The lines you return must be all those in the data that hold the string "Source".

> [Information provided]:
-=-=-=-=-

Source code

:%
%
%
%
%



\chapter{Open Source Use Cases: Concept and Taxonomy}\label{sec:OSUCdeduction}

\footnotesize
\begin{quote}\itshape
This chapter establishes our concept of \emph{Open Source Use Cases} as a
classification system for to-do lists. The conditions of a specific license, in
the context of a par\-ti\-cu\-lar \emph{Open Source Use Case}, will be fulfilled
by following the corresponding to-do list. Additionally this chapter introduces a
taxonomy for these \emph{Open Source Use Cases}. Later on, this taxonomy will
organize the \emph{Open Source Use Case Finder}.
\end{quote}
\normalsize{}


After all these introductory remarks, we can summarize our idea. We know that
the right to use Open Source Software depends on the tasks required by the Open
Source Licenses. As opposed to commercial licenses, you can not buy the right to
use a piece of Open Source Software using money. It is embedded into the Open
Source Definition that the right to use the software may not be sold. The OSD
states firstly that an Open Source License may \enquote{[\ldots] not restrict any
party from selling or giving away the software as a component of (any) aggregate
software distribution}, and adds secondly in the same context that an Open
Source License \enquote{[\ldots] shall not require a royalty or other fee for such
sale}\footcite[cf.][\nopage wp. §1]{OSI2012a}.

-=-=-=-=-

> [Output]:
Source code
\chapter{Open Source Use Cases: Concept and Taxonomy}\label{sec:OSUCdeduction}
This chapter establishes our concept of \emph{Open Source Use Cases} as a
the context of a par\-ti\-cu\-lar \emph{Open Source Use Case}, will be fulfilled
taxonomy for these \emph{Open Source Use Cases}. Later on, this taxonomy will
organize the \emph{Open Source Use Case Finder}.
the right to use Open Source Software depends on the tasks required by the Open
Source Licenses. As opposed to commercial licenses, you can not buy the right to
use a piece of Open Source Software using money. It is embedded into the Open
Source Definition that the right to use the software may not be sold. The OSD
states firstly that an Open Source License may \enquote{[\ldots] not restrict any
Source License \enquote{[\ldots] shall not require a royalty or other fee for such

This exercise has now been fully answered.